• WHAT TO WORK ON: Exact copy, no pictures: take the lines of the listing below from the first through the one containing "Certified AWS Cloud".

── DATA

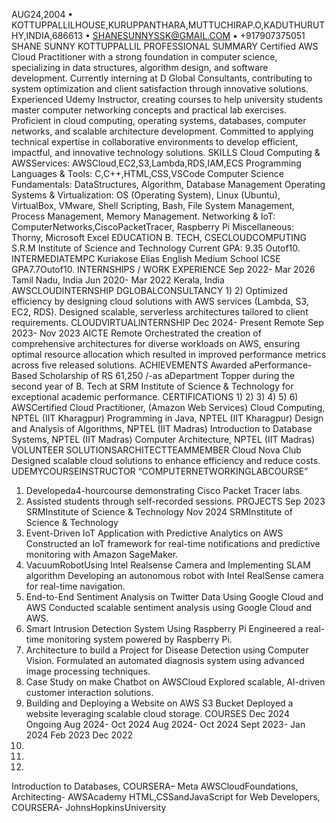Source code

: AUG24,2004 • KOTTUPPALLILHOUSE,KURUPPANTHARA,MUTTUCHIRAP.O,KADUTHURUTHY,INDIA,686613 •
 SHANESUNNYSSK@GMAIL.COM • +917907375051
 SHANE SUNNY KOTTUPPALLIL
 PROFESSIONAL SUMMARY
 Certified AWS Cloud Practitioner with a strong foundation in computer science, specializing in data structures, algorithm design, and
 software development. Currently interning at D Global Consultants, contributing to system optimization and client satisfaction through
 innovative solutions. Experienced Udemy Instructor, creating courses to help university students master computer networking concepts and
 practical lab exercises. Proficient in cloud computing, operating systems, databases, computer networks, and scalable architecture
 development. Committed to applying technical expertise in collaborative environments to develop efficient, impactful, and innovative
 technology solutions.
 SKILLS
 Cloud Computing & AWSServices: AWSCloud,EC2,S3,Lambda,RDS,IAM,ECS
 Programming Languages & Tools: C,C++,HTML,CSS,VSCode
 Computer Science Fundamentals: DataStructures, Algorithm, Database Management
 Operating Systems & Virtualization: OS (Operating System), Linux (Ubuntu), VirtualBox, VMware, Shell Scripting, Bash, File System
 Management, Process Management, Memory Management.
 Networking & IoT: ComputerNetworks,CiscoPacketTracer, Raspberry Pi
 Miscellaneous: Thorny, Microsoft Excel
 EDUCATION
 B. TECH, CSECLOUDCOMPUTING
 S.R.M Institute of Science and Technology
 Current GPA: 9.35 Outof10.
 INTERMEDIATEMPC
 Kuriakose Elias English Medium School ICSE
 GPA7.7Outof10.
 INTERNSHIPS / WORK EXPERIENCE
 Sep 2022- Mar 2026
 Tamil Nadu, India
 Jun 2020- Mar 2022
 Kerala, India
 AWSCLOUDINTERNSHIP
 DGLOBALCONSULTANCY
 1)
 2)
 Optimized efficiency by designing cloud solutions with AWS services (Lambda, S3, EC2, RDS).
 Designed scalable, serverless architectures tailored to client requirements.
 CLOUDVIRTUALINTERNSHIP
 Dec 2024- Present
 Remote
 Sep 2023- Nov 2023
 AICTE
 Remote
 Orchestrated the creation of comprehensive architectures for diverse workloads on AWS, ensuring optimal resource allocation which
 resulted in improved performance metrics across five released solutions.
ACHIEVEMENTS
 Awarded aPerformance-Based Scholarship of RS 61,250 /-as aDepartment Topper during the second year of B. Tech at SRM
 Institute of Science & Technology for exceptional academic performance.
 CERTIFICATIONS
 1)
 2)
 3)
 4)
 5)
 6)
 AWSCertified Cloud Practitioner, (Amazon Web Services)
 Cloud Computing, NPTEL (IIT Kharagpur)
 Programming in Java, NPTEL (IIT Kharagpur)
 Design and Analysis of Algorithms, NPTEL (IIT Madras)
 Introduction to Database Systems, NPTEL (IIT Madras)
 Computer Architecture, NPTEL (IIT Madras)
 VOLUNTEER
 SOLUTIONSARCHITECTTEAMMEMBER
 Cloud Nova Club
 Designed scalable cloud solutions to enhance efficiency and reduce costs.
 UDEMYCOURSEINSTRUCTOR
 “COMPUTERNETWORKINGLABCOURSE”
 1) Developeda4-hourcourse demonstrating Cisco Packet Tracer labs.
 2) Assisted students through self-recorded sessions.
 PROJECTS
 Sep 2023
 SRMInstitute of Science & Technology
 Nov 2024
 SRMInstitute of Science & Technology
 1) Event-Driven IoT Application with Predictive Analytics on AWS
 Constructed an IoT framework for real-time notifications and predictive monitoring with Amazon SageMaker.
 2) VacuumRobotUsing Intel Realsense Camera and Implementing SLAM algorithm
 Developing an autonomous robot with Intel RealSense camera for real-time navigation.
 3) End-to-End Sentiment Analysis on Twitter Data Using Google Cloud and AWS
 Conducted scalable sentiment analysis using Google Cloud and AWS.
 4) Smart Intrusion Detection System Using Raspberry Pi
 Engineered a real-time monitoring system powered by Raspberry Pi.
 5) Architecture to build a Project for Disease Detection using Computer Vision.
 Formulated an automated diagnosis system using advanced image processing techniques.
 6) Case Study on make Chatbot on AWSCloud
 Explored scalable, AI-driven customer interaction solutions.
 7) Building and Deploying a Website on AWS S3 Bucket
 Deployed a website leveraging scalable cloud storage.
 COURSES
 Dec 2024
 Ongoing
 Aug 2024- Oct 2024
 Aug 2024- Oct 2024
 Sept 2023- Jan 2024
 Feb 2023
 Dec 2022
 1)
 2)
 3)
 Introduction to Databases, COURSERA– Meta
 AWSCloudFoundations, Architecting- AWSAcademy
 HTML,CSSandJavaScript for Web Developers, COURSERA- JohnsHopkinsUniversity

────

• TASK RESPONSE:
Source code

: AUG24,2004 • KOTTUPPALLILHOUSE,KURUPPANTHARA,MUTTUCHIRAP.O,KADUTHURUTHY,INDIA,686613 •
 SHANESUNNYSSK@GMAIL.COM • +917907375051
 SHANE SUNNY KOTTUPPALLIL
 PROFESSIONAL SUMMARY
 Certified AWS Cloud Practitioner with a strong foundation in computer science, specializing in data structures, algorithm design, and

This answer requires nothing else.